══ Supplied entries

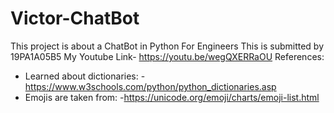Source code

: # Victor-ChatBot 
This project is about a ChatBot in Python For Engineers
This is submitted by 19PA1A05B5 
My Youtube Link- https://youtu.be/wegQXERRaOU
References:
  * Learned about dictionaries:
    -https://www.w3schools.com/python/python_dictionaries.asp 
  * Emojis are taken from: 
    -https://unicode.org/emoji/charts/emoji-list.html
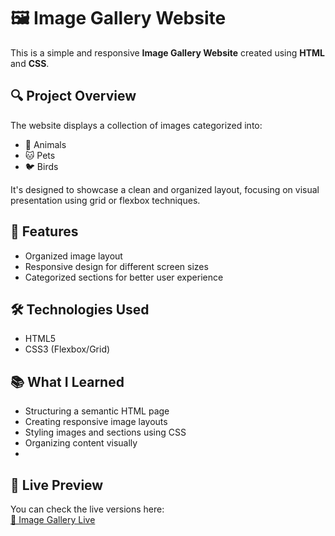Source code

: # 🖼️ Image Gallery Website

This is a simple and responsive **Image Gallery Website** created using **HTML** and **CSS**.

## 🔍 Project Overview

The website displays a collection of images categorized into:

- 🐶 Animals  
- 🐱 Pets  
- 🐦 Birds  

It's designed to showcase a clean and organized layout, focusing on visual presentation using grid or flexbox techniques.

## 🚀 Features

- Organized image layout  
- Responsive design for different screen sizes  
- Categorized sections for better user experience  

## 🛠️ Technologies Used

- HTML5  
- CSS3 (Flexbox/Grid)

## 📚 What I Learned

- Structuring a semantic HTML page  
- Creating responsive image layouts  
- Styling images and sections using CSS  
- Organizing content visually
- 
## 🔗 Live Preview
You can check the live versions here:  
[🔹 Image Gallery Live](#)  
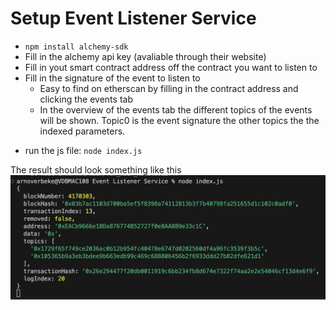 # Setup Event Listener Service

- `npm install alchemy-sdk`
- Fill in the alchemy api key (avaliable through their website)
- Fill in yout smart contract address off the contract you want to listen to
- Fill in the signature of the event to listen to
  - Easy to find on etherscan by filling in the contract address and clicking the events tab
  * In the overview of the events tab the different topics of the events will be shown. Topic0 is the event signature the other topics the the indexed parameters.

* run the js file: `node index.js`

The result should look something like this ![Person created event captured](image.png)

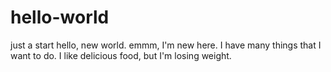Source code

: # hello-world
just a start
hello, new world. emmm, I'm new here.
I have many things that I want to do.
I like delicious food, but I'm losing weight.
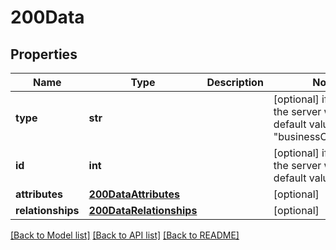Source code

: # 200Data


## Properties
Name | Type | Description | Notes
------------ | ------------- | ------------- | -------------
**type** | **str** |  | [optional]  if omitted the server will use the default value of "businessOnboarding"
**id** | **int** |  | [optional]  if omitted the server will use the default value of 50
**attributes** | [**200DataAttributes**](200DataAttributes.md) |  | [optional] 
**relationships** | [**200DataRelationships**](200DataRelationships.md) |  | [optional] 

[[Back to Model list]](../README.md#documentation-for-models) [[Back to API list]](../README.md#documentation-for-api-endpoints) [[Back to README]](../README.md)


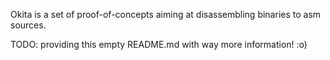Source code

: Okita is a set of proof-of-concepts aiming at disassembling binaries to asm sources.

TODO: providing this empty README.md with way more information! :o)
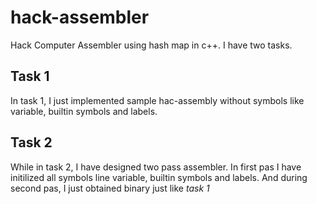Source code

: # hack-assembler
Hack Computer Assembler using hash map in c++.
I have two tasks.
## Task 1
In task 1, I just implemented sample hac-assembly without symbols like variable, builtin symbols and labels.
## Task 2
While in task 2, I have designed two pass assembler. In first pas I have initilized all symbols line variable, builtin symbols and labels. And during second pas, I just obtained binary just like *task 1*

════

**Work item**
Excluding the images, copy all of the material above verbatim.

**Exercise solution**
Source code

: # Victor-ChatBot 
This project is about a ChatBot in Python For Engineers
This is submitted by 19PA1A05B5 
My Youtube Link- https://youtu.be/wegQXERRaOU
References:
  * Learned about dictionaries:
    -https://www.w3schools.com/python/python_dictionaries.asp 
  * Emojis are taken from: 
    -https://unicode.org/emoji/charts/emoji-list.html
Source code

: # 🖼️ Image Gallery Website

This is a simple and responsive **Image Gallery Website** created using **HTML** and **CSS**.

## 🔍 Project Overview

The website displays a collection of images categorized into:

- 🐶 Animals  
- 🐱 Pets  
- 🐦 Birds  

It's designed to showcase a clean and organized layout, focusing on visual presentation using grid or flexbox techniques.

## 🚀 Features

- Organized image layout  
- Responsive design for different screen sizes  
- Categorized sections for better user experience  

## 🛠️ Technologies Used

- HTML5  
- CSS3 (Flexbox/Grid)

## 📚 What I Learned

- Structuring a semantic HTML page  
- Creating responsive image layouts  
- Styling images and sections using CSS  
- Organizing content visually
- 
## 🔗 Live Preview
You can check the live versions here:  
[🔹 Image Gallery Live](#)  
 # Setup Event Listener Service

- `npm install alchemy-sdk`
- Fill in the alchemy api key (avaliable through their website)
- Fill in yout smart contract address off the contract you want to listen to
- Fill in the signature of the event to listen to
  - Easy to find on etherscan by filling in the contract address and clicking the events tab
  * In the overview of the events tab the different topics of the events will be shown. Topic0 is the event signature the other topics the the indexed parameters.

* run the js file: `node index.js`

The result should look something like this ![Person created event captured](image.png)

Source code

: # hello-world
just a start
hello, new world. emmm, I'm new here.
I have many things that I want to do.
I like delicious food, but I'm losing weight.
Source code

: # 200Data


## Properties
Name | Type | Description | Notes
------------ | ------------- | ------------- | -------------
**type** | **str** |  | [optional]  if omitted the server will use the default value of "businessOnboarding"
**id** | **int** |  | [optional]  if omitted the server will use the default value of 50
**attributes** | [**200DataAttributes**](200DataAttributes.md) |  | [optional] 
**relationships** | [**200DataRelationships**](200DataRelationships.md) |  | [optional] 

[[Back to Model list]](../README.md#documentation-for-models) [[Back to API list]](../README.md#documentation-for-api-endpoints) [[Back to README]](../README.md)


Source code

: Okita is a set of proof-of-concepts aiming at disassembling binaries to asm sources.

TODO: providing this empty README.md with way more information! :o)
Source code

: # hack-assembler
Hack Computer Assembler using hash map in c++.
I have two tasks.
## Task 1
In task 1, I just implemented sample hac-assembly without symbols like variable, builtin symbols and labels.
## Task 2
While in task 2, I have designed two pass assembler. In first pas I have initilized all symbols line variable, builtin symbols and labels. And during second pas, I just obtained binary just like *task 1*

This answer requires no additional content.